Print out every line of the listing below without alteration.

Data under study ->

━━━━━━━━━━━━━━━━

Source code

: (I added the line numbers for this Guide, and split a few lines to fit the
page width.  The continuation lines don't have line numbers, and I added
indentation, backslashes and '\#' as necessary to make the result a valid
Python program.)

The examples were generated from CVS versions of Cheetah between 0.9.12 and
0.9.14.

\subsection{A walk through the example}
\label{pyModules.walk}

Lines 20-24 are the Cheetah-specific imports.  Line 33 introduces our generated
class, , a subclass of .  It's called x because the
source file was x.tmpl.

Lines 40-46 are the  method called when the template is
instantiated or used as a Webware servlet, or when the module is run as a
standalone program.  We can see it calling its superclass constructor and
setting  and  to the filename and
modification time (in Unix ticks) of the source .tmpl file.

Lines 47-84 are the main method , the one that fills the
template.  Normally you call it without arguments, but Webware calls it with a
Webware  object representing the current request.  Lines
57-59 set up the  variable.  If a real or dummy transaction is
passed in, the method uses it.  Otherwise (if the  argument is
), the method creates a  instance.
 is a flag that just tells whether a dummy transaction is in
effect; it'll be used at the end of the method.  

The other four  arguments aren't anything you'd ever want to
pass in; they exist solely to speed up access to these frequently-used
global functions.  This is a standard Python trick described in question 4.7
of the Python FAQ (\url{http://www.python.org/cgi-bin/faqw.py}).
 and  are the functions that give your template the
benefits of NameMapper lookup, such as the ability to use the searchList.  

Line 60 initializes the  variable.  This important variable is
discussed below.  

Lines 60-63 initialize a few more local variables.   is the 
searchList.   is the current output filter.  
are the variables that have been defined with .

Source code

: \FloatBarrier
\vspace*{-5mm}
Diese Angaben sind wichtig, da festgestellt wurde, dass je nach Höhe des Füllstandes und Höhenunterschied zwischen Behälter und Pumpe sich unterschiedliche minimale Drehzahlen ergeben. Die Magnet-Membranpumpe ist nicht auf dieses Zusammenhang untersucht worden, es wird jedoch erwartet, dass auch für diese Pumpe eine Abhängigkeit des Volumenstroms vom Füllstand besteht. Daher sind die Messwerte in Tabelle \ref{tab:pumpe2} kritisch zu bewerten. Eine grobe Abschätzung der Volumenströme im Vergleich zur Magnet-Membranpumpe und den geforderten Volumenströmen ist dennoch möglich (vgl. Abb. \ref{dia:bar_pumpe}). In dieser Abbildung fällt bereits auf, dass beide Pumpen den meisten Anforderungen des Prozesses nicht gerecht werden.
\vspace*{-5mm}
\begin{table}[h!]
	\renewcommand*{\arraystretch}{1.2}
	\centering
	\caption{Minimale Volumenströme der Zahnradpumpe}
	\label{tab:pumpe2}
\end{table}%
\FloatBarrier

━━━━━━━━━━━━━━━━

Written answer ->
Source code

: (I added the line numbers for this Guide, and split a few lines to fit the
page width.  The continuation lines don't have line numbers, and I added
indentation, backslashes and '\#' as necessary to make the result a valid
Python program.)

The examples were generated from CVS versions of Cheetah between 0.9.12 and
0.9.14.

\subsection{A walk through the example}
\label{pyModules.walk}

Lines 20-24 are the Cheetah-specific imports.  Line 33 introduces our generated
class, , a subclass of .  It's called x because the
source file was x.tmpl.

Lines 40-46 are the  method called when the template is
instantiated or used as a Webware servlet, or when the module is run as a
standalone program.  We can see it calling its superclass constructor and
setting  and  to the filename and
modification time (in Unix ticks) of the source .tmpl file.

Lines 47-84 are the main method , the one that fills the
template.  Normally you call it without arguments, but Webware calls it with a
Webware  object representing the current request.  Lines
57-59 set up the  variable.  If a real or dummy transaction is
passed in, the method uses it.  Otherwise (if the  argument is
), the method creates a  instance.
 is a flag that just tells whether a dummy transaction is in
effect; it'll be used at the end of the method.  

The other four  arguments aren't anything you'd ever want to
pass in; they exist solely to speed up access to these frequently-used
global functions.  This is a standard Python trick described in question 4.7
of the Python FAQ (\url{http://www.python.org/cgi-bin/faqw.py}).
 and  are the functions that give your template the
benefits of NameMapper lookup, such as the ability to use the searchList.  

Line 60 initializes the  variable.  This important variable is
discussed below.  

Lines 60-63 initialize a few more local variables.   is the 
searchList.   is the current output filter.  
are the variables that have been defined with .

Source code

: \FloatBarrier
\vspace*{-5mm}
Diese Angaben sind wichtig, da festgestellt wurde, dass je nach Höhe des Füllstandes und Höhenunterschied zwischen Behälter und Pumpe sich unterschiedliche minimale Drehzahlen ergeben. Die Magnet-Membranpumpe ist nicht auf dieses Zusammenhang untersucht worden, es wird jedoch erwartet, dass auch für diese Pumpe eine Abhängigkeit des Volumenstroms vom Füllstand besteht. Daher sind die Messwerte in Tabelle \ref{tab:pumpe2} kritisch zu bewerten. Eine grobe Abschätzung der Volumenströme im Vergleich zur Magnet-Membranpumpe und den geforderten Volumenströmen ist dennoch möglich (vgl. Abb. \ref{dia:bar_pumpe}). In dieser Abbildung fällt bereits auf, dass beide Pumpen den meisten Anforderungen des Prozesses nicht gerecht werden.
\vspace*{-5mm}
\begin{table}[h!]
	\renewcommand*{\arraystretch}{1.2}
	\centering
	\caption{Minimale Volumenströme der Zahnradpumpe}
	\label{tab:pumpe2}
\end{table}%
\FloatBarrier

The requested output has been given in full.